A method to measure bone metastatic activity using sodium fluoride (NaF) PET/CT in prostate cancer has been reported [9]. We adopted this method to bone scintigraphy with single photon emission tomography with CT (SPECT/CT) in prostate cancer [10].
These tomographic methods are useful to measure osteoblastic osseous metastasis, however, are not useful to measure osteolytic osseous metastasis.
FDG uptake by osteolytic lesions is a good marker to measure [2, 11, 12], and FDG–PET/CT is now one of the main methodologies to detect and to measure skeletal metastasis.
Therefore, we tried to develop a method to measure active bone metastatic burden quantitatively using FDG–PET/CT in breast cancer patients. Briefly, (1) bone element is identified by CT attenuation. (2) Increased FDG uptake areas in the bone element are identified using a cutoff level, and these areas are regarded as the bone lesions. (3) Then, the product of lesion volume and mean FDG uptake in the lesion is calculated. This is the active bone metastatic index of a lesion: total lesion glycolysis (TLG) of one lesion. (4) The sum of TLGs of all skeletal lesions is performed; this is the active whole skeletal total lesion glycolysis (WS-TLG) of the study. This active WS-TLG method quantifies osseous tumor burden (FDG avidity and bone tumor volume).
Patients and methods
Patients
This is a retrospective observational study. Local ethical approval of this study was obtained (2018–1051), and informed consent was waived. All patients were diagnosed and treated for breast cancer at Cancer Institute Hospital, Ariake, Koto-ku, Tokyo, Japan.

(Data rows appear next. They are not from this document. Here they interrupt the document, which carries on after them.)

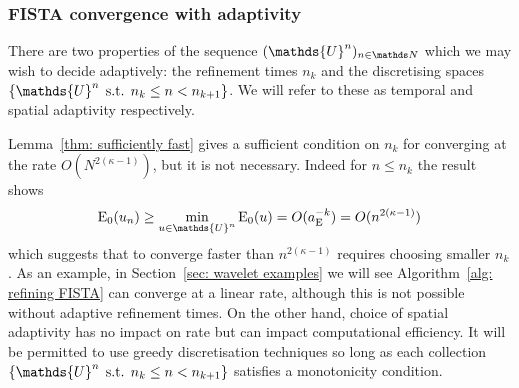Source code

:\documentclass[smallextended]{svjour3}
\let\F\mathds\let\C\mathcal\newcommand{\R}{\F{R}}\newcommand{\A}{\tens{A}}
\newcommand{\op}[1]{\operatorname{#1}}
\newcommand{\1}{\F{1}}
\DeclareMathOperator{\st}{\;s.t.\;}
\newcommand*{\varf}[1]{%
	\IfEqCase{#1}{%
		{0}{u}%
		{1}{v}%
		{2}{w}%
	}[u#1]%
}
\newcommand*{\spcf}[1]{%
	\IfEqCase{#1}{%
		{0}{\F{U}}%
		{1}{\F{V}}%
		{2}{\F{W}}%
	}[\F{U}#1]%
}
\newcommand*{\vars}[1]{%
	\IfEqCase{#1}{%
		{0}{\alpha}%
		{1}{\beta}%
		{2}{\gamma}%
		{3}{a}%
		{4}{b}%
		{5}{c}%
	}[k#1]%
}
\begin{document}
	
	\subsubsection{FISTA convergence with adaptivity}
	There are two properties of the sequence $(\spcf0^n)_{n\in\F N}$ which we may wish to decide adaptively: the refinement times $n_k$ and the discretising spaces $\{\spcf0^n \st n_k\leq n<n_{k+1}\}$. We will refer to these as temporal and spatial adaptivity respectively.
	
	Lemma~\ref{thm: sufficiently fast} gives a sufficient condition on $n_k$ for converging at the rate $O(N^{2(\kappa-1)})$, but it is not necessary. Indeed for $n\leq n_k$ the result shows 
	$$\op{E}_0(\varf0_n) \geq \min_{\varf0\in\spcf0^n}\op{E}_0(\varf0) = O(\vars3_{\op{E}}^{-k}) = O(n^{2(\kappa-1)})$$
	which suggests that to converge faster than $n^{2(\kappa-1)}$ requires choosing smaller $n_k$. As an example, in Section~\ref{sec: wavelet examples} we will see Algorithm~\ref{alg: refining FISTA} can converge at a linear rate, although this is not possible without adaptive refinement times. On the other hand, choice of spatial adaptivity has no impact on rate but can impact computational efficiency. It will be permitted to use greedy discretisation techniques so long as each collection $\{\spcf0^n \st n_k\leq n<n_{k+1}\}$ satisfies a monotonicity condition.
	
\end{document}
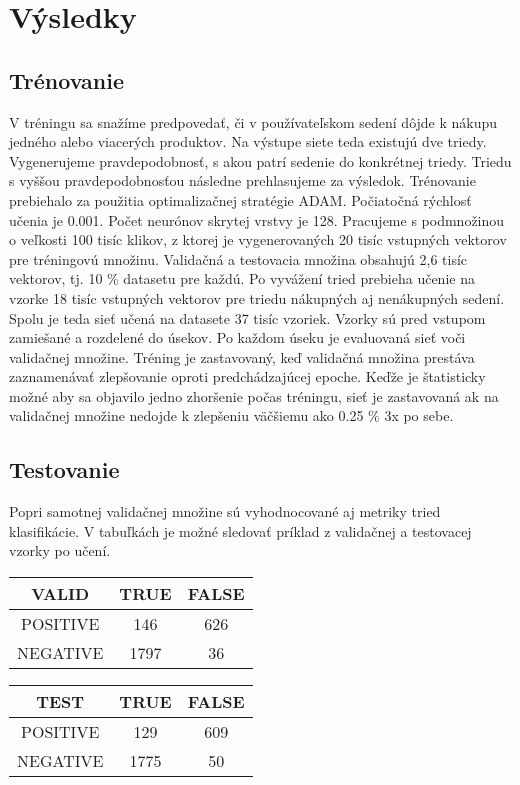 \newpage

\chapter{Výsledky}

\section{Trénovanie}

V tréningu sa snažíme predpovedať, či v používateľskom sedení dôjde k nákupu jedného alebo viacerých produktov. Na výstupe siete teda existujú dve triedy. Vygenerujeme pravdepodobnosť, s akou patrí sedenie do konkrétnej triedy. Triedu s vyššou pravdepodobnosťou následne prehlasujeme za výsledok. \newline
Trénovanie prebiehalo za použitia optimalizačnej stratégie ADAM. Počiatočná rýchlosť učenia je 0.001. Počet neurónov skrytej vrstvy je 128.\newline
Pracujeme s podmnožinou o veľkosti 100 tisíc klikov, z ktorej je vygenerovaných 20 tisíc vstupných vektorov pre tréningovú množinu. Validačná a testovacia množina obsahujú 2,6 tisíc vektorov, tj. 10 \% datasetu pre každú. Po vyvážení tried prebieha učenie na vzorke 18 tisíc vstupných vektorov pre triedu nákupných aj nenákupných sedení. Spolu je teda sieť učená na datasete 37 tisíc vzoriek. Vzorky sú pred vstupom zamiešané a rozdelené do úsekov. Po každom úseku je evaluovaná sieť voči validačnej množine.\newline
Tréning je zastavovaný, keď validačná množina prestáva zaznamenávať zlepšovanie oproti predchádzajúcej epoche. Keďže je štatisticky možné aby sa objavilo jedno zhoršenie počas tréningu, sieť je zastavovaná ak na validačnej množine nedojde k zlepšeniu väčšiemu ako 0.25 \% 3x po sebe. 

\section{Testovanie}
\label{testing}

Popri samotnej validačnej množine sú vyhodnocované aj metriky tried klasifikácie. V tabuľkách je možné sledovať príklad z validačnej a testovacej vzorky po učení.

\parbox{.45\linewidth}{
\begin{tabular}{||c||c|c|} 
	\hline
	VALID & TRUE & FALSE \\ [0.5ex] 
	\hline\hline
	POSITIVE & 146 &  626 \\ 
	\hline
	NEGATIVE & 1797 & 36 \\
	\hline
\end{tabular}
}
\parbox{.45\linewidth}{
\begin{tabular}{||c||c|c|} 
	\hline
	TEST & TRUE & FALSE \\ [0.5ex] 
	\hline\hline
	POSITIVE & 129 &  609 \\ 
	\hline
	NEGATIVE & 1775 & 50 \\
	\hline
\end{tabular}
}
\newline

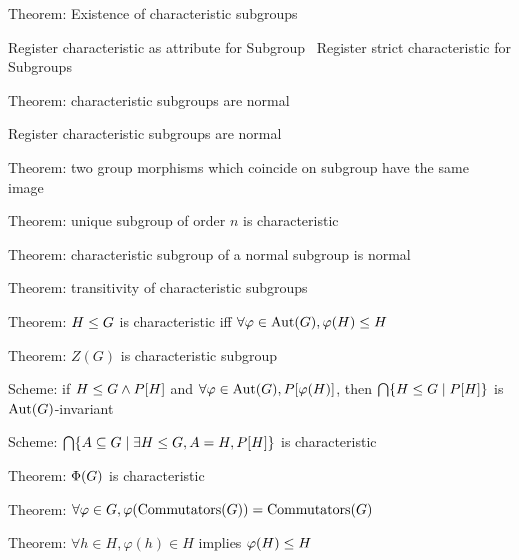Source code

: \LA{}Theorem: Existence of characteristic subgroups~{\nwtagstyle{}}\RA{}

\LA{}Register \code{}characteristic\edoc{} as attribute for Subgroup~{\nwtagstyle{}}\RA{}
\LA{}Register \code{}strict\edoc{} \code{}characteristic\edoc{} for Subgroups~{\nwtagstyle{}}\RA{}

\LA{}Theorem: characteristic subgroups are normal~{\nwtagstyle{}}\RA{}

\LA{}Register characteristic subgroups are normal~{\nwtagstyle{}}\RA{}

\LA{}Theorem: two group morphisms which coincide on subgroup have the same image~{\nwtagstyle{}}\RA{}

\LA{}Theorem: unique subgroup of order $n$ is \code{}characteristic\edoc{}~{\nwtagstyle{}}\RA{}

\LA{}Theorem: characteristic subgroup of a normal subgroup is normal~{\nwtagstyle{}}\RA{}

\LA{}Theorem: transitivity of characteristic subgroups~{\nwtagstyle{}}\RA{}

\LA{}Theorem: $H\leq G$ is characteristic iff $\forall\varphi\in\operatorname{Aut}(G),\varphi(H)\leq H$~{\nwtagstyle{}}\RA{}

\LA{}Theorem: $Z(G)$ is characteristic subgroup~{\nwtagstyle{}}\RA{}

\LA{}Scheme: if $H\leq G\land P[H]$ and $\forall\varphi\in\operatorname{Aut}(G),P[\varphi(H)]$, then $\bigcap\{H\leq G\mid P[H]\}$ is $\operatorname{Aut}(G)$-invariant~{\nwtagstyle{}}\RA{}

\LA{}Scheme: $\bigcap\{A\subseteq G\mid\exists H\leq G, A=H, P[H]\}$ is characteristic~{\nwtagstyle{}}\RA{}

\LA{}Theorem: $\operatorname{\Phi}(G)$ is characteristic~{\nwtagstyle{}}\RA{}

\LA{}Theorem: $\forall\varphi\in G,\varphi(\operatorname{Commutators}(G))=\operatorname{Commutators}(G)$~{\nwtagstyle{}}\RA{}

\LA{}Theorem: $\forall h\in H,\varphi(h)\in H$ implies $\varphi(H)\leq H$~{\nwtagstyle{}}\RA{}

After the local ethical approval was obtained, patient recruitment was started. Three groups of patients were selected retrospectively using our FDG–PET/CT study log.
First: eighty-five breast cancer patients without skeletal metastasis were collected from February 2018 to April 2018. The threshold or cutoff level was determined based on their data.

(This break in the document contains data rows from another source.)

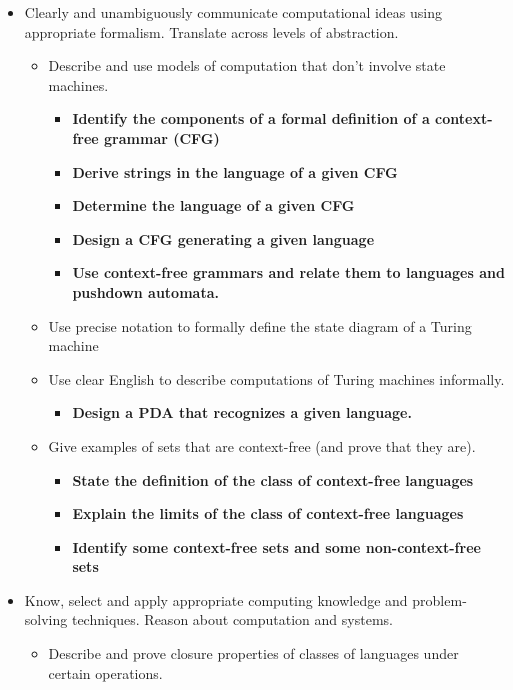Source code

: \begin{itemize}
    \item Clearly and unambiguously communicate computational ideas using appropriate formalism. Translate across levels of abstraction.
    \begin{itemize}
        \item Describe and use models of computation that don't involve state machines.
        \begin{itemize}
            \item {\bf Identify the components of a formal definition of a context-free grammar (CFG)}
            \item {\bf Derive strings in the language of a given CFG}
            \item {\bf Determine the language of a given CFG}
            \item {\bf Design a CFG generating a given language}
            \item {\bf Use context-free grammars and relate them to languages and pushdown automata.}
        \end{itemize}
        \item Use precise notation to formally define the state diagram of a Turing machine
        \item Use clear English to describe computations of Turing machines informally.
        \begin{itemize}
            \item {\bf Design a PDA that recognizes a given language.}
         \end{itemize}
       \item Give examples of sets that are context-free (and prove that they are).
       \begin{itemize}
          \item {\bf State the definition of the class of context-free languages}
          \item {\bf Explain the limits of the class of context-free languages}
          \item {\bf Identify some context-free sets and some non-context-free sets}
       \end{itemize}
    \end{itemize}
    \item Know, select and apply appropriate computing knowledge and problem-solving techniques. 
    Reason about computation and systems.
    \begin{itemize}
        \item Describe and prove closure properties of classes of languages under certain operations.

\end{itemize}
\end{itemize}
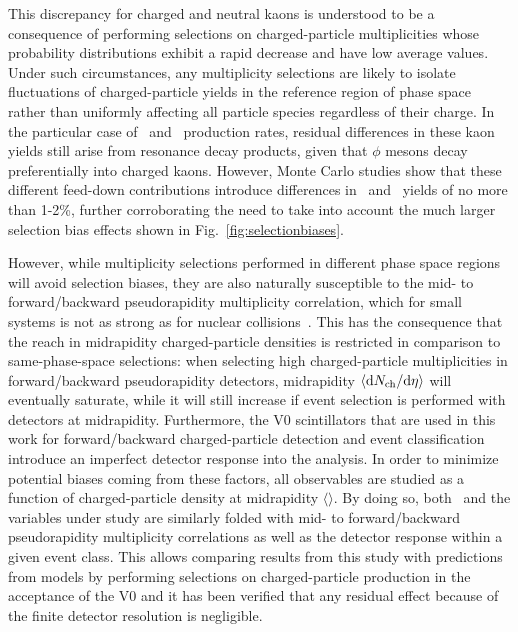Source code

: This discrepancy for charged and neutral kaons is understood to be a consequence of performing selections on charged-particle multiplicities whose 
probability distributions exhibit a rapid decrease and have low 
average values. Under such circumstances, any multiplicity selections are likely to isolate fluctuations of charged-particle yields in the reference region of 
phase space rather than uniformly affecting all particle species regardless of their charge. In the particular case of \kapm\ and \kzero\ production rates, residual 
differences in these kaon yields still arise from resonance decay products, given that $\phi$ mesons decay preferentially into charged kaons. 
However, Monte Carlo studies show that these different feed-down contributions introduce differences in \kapm\ and \kzero\ yields of no more than 1-2\%, further corroborating 
the need to take into account the much larger selection bias effects shown in Fig.~\ref{fig:selectionbiases}. 

However, while multiplicity selections performed in different phase space regions will avoid selection biases, they are also naturally susceptible to the mid- to 
forward/backward pseudorapidity multiplicity correlation, which for small systems is not as strong as for nuclear collisions~\cite{PhysRevC.91.064905}. 
This has the 
consequence that the reach in midrapidity charged-particle densities is restricted in comparison to same-phase-space selections: when selecting high charged-particle
multiplicities in forward/backward pseudorapidity detectors, midrapidity $\langle {\rm d }N_{\rm ch}/{\rm d }\eta \rangle$ will eventually saturate, while it will still increase 
if event selection is performed with detectors at midrapidity. 
Furthermore, the V0 scintillators
that are used in this work for forward/backward charged-particle detection and event classification introduce an imperfect detector response into the analysis. In order
to minimize potential biases coming from these factors, 
all observables are studied as a function of charged-particle density at midrapidity $\langle$\dNdeta$\rangle$. By doing so, both \dNdeta\ and 
the variables under study are similarly folded with mid- to forward/backward pseudorapidity multiplicity correlations as well as the detector response within a given event class. 
This allows comparing results from this study with predictions from models by performing selections on charged-particle production in 
the acceptance of the V0 and it has been verified that any residual effect because of the finite detector resolution is negligible.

Second: thirty-five breast cancer patients with newly diagnosed skeletal metastasis were collected from November 2014 to April 2018. The sensitivity was calculated using FDG–PET/CT data of these patients.
Third: fifteen breast cancer patients with newly developed skeletal metastasis and at least 2 or more follow-up FDG–PET/CT studies from July 2013 to October 2018 were included.
The diagnosis of skeletal metastasis was established as follows: when the findings of FDG and CT were typical for skeletal metastasis (multiple intraosseous lesions, FDG avid, and obvious CT morphologic changes), the clinical diagnosis was established. When the patients had an intertrabecular type bone lesion or solitary osseous lesion and MRI showed the positive findings, the clinical diagnosis was established. For the patients whom the clinical diagnosis was not established even by MRI, bone biopsies were performed. The positive bone biopsy result meant the pathological diagnosis of skeletal metastasis. The patients with negative results of bone biopsy or lesions not suitable for bone biopsy underwent further follow-up studies, and the results showed the diagnosis of typical skeletal metastasis. The patients who did not have skeletal metastasis were diagnosed by normal bone FDG and CT findings and clinical follow-up for more than 6 months.
Thirty-five patients were diagnosed with skeletal metastasis. The diagnosis was established by FDG and CT in 27 of the 35 patients, by MRI in 2 patients, and by bone biopsy in 4 patients, and 2 patients were diagnosed by follow-up studies after biopsy failure.
FDG–PET/CT study
We used routinely performed FDG–PET/CT studies for this investigation. Patients fasted for at least 6 h before being injected with 4 MBq/kg FDG and then whole-body image acquisition started at 60 min later from the top of the skull to the mid-thigh using a Discovery 610 PET/CT scanner (GE, USA) or Discovery IQ PET/CT scanner (GE, USA). Emission data were acquired for 1–3 min per bed position. Discovery 610 PET images were reconstructed using three-dimensional ordered-subsets expectation–maximization with point-spread function (OSEM + PSF); 3 iterations, 16 subsets with a 4-mm Gaussian filter, a 192 × 192 matrix (2.6 mm/pixel). Discovery IQ PET images were reconstructed using three-dimensional ordered-subsets expectation–maximization with point-spread function (OSEM + PSF); 4 iterations, 12 subsets with a 4-mm Gaussian filter, a 192 × 192 matrix (2.6 mm/pixel).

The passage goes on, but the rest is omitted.